Backup_and_Restore#

Overview#

Backup and Restore is a loaded topic that means different things to different people. The general principle that has driven IPA to date is to run several masters as a way to ensure that data is preserved in case of catastrophic failure. So back up has meant continuity of service by keeping several copies of the data in multiple servers.

Backup can also mean offline backups, for which our answer has been to fully back up a machine. We have been resistant to providing a list of files to back up because this has been a moving target as new services are added and others are enhanced (like switching from the MIT LDAP backend to our own).

This design will focus on the following scenarios:

  1. Critical IPA system backup and restoration

  2. LDAP data backup and restoration

To be done later:

  1. Partial data restoration (pick and choose entries to restore)

Full metal backup is left as an exercise for the system administrator. The only requirement is that the backup be done with the IPA services offline.

Use Cases#

Catastrophic hardware failure on a machine.#

  • Backup would be full-metal or VM snapshot

  • Restore would be full-metal or restore VM snapshot

Basically, the machine dies. You use a full system backup, done using your preferred method.

An optional method would be:

  • Reinstall the OS from scratch

  • Configure with same FQDN, hostname

  • Install IPA packages

  • Restore from an IPA full backup

This carries some limited risk that the packages do not match exactly, or that the administrator forgets to install some optional packages like bind, bind-dyndb-ldap, samba4-*, etc.

Once restored, replication will handle applying any missing changes. The replication protocol will detect if a replica is too out of date. In this case a re-init would be required.

Failed upgrade on an isolated machine.#

The OS is still fine but the IPA data is somehow corrupted in such a way that you want to restore to a known good state.

This one is a bit more complicated, as it is not predictable what an upgrade might touch. One could in theory simply do a restoration of the files that we back up and the IPA data but this wouldn’t cover, for example, any new services that were enabled as part of the upgrade.

In other words we could only restore the files we know about. The data is another matter, see Returning to a known good state

Restore Accidentally deleted data#

This will need to be covered separately. There are currently no tools or processes for restoring individual LDAP entries. This will be investigated with help from the 389-ds team. The issues are:

  • A tool to pick the entries to be restored

  • How to deal with uuid, modifiedby, creator, etc.

  • How to restore a deleted entry w/o the changelog intervening

  • How automatically to deal with membership and other relationships

  • What to do when restoring managed entries

Returning to a known good state#

Because we lack the ability to restore individual entries, the most that one can do is restore to a last known good state. This requires that ALL masters be restored at the same time, and all offline, until they are all restored and ready to go.

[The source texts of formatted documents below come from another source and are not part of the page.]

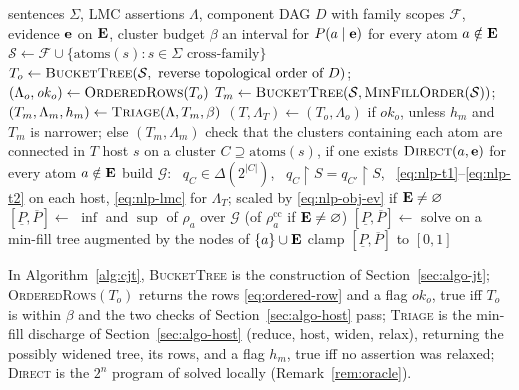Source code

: \documentclass{article} %
\newcommand{\lo}{\underline}
\newcommand{\hi}{\overline}
\newcommand{\atoms}{\mathrm{atoms}}
\newcommand{\restr}{\!\restriction\!}
\newcommand{\readoff}{\rho}
\providecommand{\readoffcc}{\readoff^{\mathrm{cc}}}
\begin{document}
\begin{algorithm}[t]
\caption{\textsc{CJT}: marginal bounds at treewidth cost}
\label{alg:cjt}
\begin{algorithmic}[1]
\Require sentences $\Sigma$, LMC assertions $\Lambda$, component DAG $D$ with family
  scopes $\mathcal F$, evidence $\mathbf{e}$ on $\mathbf{E}$, cluster budget $\beta$
\Ensure an interval for $P(a\mid \mathbf{e})$ for every atom $a\notin\mathbf{E}$
\State $\mathcal S\gets\mathcal F\cup\{\atoms(s):s\in\Sigma\text{ cross-family}\}$
\State $T_o\gets\textsc{BucketTree}(\mathcal S,\ \text{reverse topological order of }D)$;
  \ $(\Lambda_o,\mathit{ok}_o)\gets\textsc{OrderedRows}(T_o)$ 
\State $T_m\gets\textsc{BucketTree}(\mathcal S,\textsc{MinFillOrder}(\mathcal S))$;
  \ $(T_m,\Lambda_m,h_m)\gets\textsc{Triage}(\Lambda,T_m,\beta)$ \Comment{\S\ref{sec:algo-host}}
\State $(T,\Lambda_T)\gets(T_o,\Lambda_o)$ if $\mathit{ok}_o$, unless $h_m$ and $T_m$ is
  narrower; else $(T_m,\Lambda_m)$
\State check that the clusters containing each atom are connected in $T$
  \Comment{[H1]}
  \State host $s$ on a cluster $C\supseteq\atoms(s)$, if one exists
\EndFor
{}
  \State \Return $\textsc{Direct}(a,\mathbf{e})$ for every atom $a\notin\mathbf{E}$
\EndIf
\State build $\mathcal G$: \ $q_C\in\Delta(2^{|C|})$,
  \ $q_C\restr S=q_{C'}\restr S$, \ \eqref{eq:nlp-t1}--\eqref{eq:nlp-t2}
  on each host, \eqref{eq:nlp-lmc} for $\Lambda_T$; scaled by \eqref{eq:nlp-obj-ev} if $\mathbf{E}\neq\varnothing$ 
    \State $[\lo P,\hi P]\gets$ $\inf$ and $\sup$ of $\readoff_a$ over $\mathcal G$ (of
      $\readoffcc_a$ if $\mathbf{E}\neq\varnothing$)
  \Else
    \State $[\lo P,\hi P]\gets$ solve on a min-fill tree augmented by the nodes of $\{a\}\cup\mathbf{E}$ 
  \EndIf
  \State clamp $[\lo P,\hi P]$ to $[0,1]$
\EndFor
\end{algorithmic}
\end{algorithm}

In Algorithm~\ref{alg:cjt}, \textsc{BucketTree} is the construction of
Section~\ref{sec:algo-jt}; \textsc{OrderedRows}$(T_o)$ returns the rows
\eqref{eq:ordered-row} and a flag $\mathit{ok}_o$, true iff $T_o$ is within $\beta$
and the two checks of Section~\ref{sec:algo-host} pass; \textsc{Triage} is the
min-fill discharge of Section~\ref{sec:algo-host} (reduce, host, widen, relax),
returning the possibly widened tree, its rows, and a flag $h_m$, true iff no
assertion was relaxed; \textsc{Direct} is the $2^n$ program of
\citet{marinescu2022neurips} solved locally (Remark~\ref{rem:oracle}).
\end{document}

The issue is the 389-ds changelog. If one server is left with the corrupted data it will replay that to the other servers after they have been restored.

The restore program will disable all replication agreements on all masters before restoring the data.

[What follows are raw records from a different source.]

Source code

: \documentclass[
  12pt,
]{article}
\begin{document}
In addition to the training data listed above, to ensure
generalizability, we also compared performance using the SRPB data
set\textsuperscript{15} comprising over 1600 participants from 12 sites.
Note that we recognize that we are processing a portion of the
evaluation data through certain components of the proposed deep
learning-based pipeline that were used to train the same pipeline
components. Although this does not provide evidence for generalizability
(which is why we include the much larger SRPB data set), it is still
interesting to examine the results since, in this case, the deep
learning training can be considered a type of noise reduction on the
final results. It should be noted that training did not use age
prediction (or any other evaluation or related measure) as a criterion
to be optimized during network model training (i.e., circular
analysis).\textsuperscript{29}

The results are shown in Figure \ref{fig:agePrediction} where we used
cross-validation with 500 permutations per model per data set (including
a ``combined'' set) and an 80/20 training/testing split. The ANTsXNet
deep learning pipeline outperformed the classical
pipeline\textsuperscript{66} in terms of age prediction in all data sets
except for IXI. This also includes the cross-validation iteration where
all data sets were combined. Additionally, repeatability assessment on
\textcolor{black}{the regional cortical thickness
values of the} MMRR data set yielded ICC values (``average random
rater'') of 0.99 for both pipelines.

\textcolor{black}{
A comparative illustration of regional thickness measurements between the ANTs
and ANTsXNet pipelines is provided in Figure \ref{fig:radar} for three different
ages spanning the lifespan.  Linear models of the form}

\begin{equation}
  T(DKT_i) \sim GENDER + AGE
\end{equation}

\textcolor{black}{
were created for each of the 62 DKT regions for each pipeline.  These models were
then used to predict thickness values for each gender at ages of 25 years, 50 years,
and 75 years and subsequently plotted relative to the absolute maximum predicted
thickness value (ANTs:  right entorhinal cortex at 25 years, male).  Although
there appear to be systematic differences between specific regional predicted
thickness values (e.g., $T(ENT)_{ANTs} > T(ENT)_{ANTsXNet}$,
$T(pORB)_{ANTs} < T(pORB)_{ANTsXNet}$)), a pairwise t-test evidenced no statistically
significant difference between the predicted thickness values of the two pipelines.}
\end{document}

The act of re-initializing a master will re-enable its agreement.

Design#

Basic Process#

As stated previously, there are four basic types of backup/restore, of which we will provide scripts/process for two.

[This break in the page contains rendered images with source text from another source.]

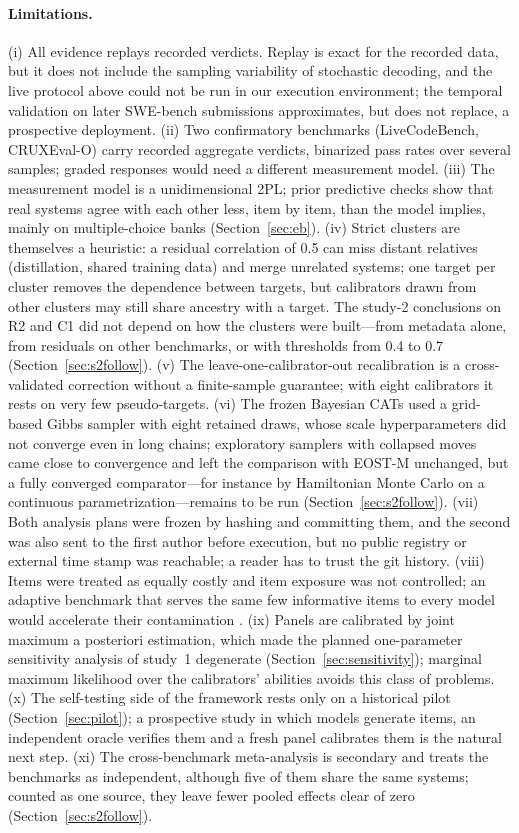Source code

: \paragraph{Limitations.} (i) All evidence replays recorded verdicts. Replay is exact for
the recorded data, but it does not include the sampling variability of stochastic
decoding, and the live protocol above could not be run in our
execution environment; the temporal validation on later SWE-bench submissions
approximates, but does not replace, a prospective deployment. (ii) Two confirmatory
benchmarks (LiveCodeBench, CRUXEval-O) carry recorded aggregate verdicts, binarized pass
rates over several samples; graded responses would need a different measurement model.
(iii) The measurement model is a unidimensional 2PL; prior predictive checks show that
real systems agree with each other less, item by item, than the model implies, mainly on
multiple-choice banks (Section~\ref{sec:eb}). (iv) Strict clusters are themselves a
heuristic: a residual correlation of 0.5 can miss distant relatives (distillation,
shared training data) and merge unrelated systems; one target per cluster removes the
dependence between targets, but calibrators drawn from other clusters may still share
ancestry with a target. The study-2 conclusions on R2 and C1 did not depend on how the
clusters were built---from metadata alone, from residuals on other benchmarks, or with
thresholds from 0.4 to 0.7 (Section~\ref{sec:s2follow}). (v) The leave-one-calibrator-out recalibration is a
cross-validated correction without a finite-sample guarantee; with eight calibrators it
rests on very few pseudo-targets. (vi) The frozen Bayesian CATs used a grid-based Gibbs
sampler with eight retained draws, whose scale hyperparameters did not converge even in long
chains; exploratory samplers with collapsed moves came close to convergence and left the
comparison with EOST-M unchanged, but a fully converged comparator---for instance by
Hamiltonian Monte Carlo on a continuous parametrization---remains to be run
(Section~\ref{sec:s2follow}). (vii) Both analysis plans were frozen by
hashing and committing them, and the second was also sent to the first author before
execution, but no public registry or external time stamp was reachable; a reader has to
trust the git history. (viii) Items were treated as equally costly and item exposure was
not controlled; an adaptive benchmark that serves the same few informative items to every
model would accelerate their contamination \citep{wainer2000cat}. (ix) Panels are
calibrated by joint maximum a posteriori estimation, which made the planned
one-parameter sensitivity analysis of study~1 degenerate (Section~\ref{sec:sensitivity});
marginal maximum likelihood over the calibrators' abilities avoids this class of
problems. (x) The self-testing side of the framework rests only on a historical pilot
(Section~\ref{sec:pilot}); a prospective study in which models generate items, an
independent oracle verifies them and a fresh panel calibrates them is the natural next
step. (xi) The cross-benchmark meta-analysis is secondary and treats the benchmarks as
independent, although five of them share the same systems; counted as one source, they leave
fewer pooled effects clear of zero (Section~\ref{sec:s2follow}).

The four possibilities are:

  • Full system backup/restore

  • Offline full IPA server backup/restore (e.g monthly)

  • Online full LDAP data backup/restore (e.g. daily or weekly)

  • Individual LDAP data backup/restore

This design covers only the middle two.

Full IPA backup#

Files for full IPA backup#

IPA touches hundreds of files. We will need to back up a mix of specific files and all files within a set of directories (e.g. certmonger, files needed for IPA uninstall, etc).

It will be incumbent upon developers to maintain this list as new files are modified/added to IPA.

Logs will be optionally backed up and restored.

The full list is included at the end of this document.

Full System Backup Process (offline)#

This is a raw file-based backup which is why it is done offline. All IPA services need to be stopped in order to ensure a safe backup.

This will include the LDAP DB files so this is a standalone backup. A scripted process would include this:

# ipactl stop
# tar --xattrs --selinux -czf /path/to/backup
# ipactl start

Note that this a simplified view and doesn’t include the metadata we will package as well.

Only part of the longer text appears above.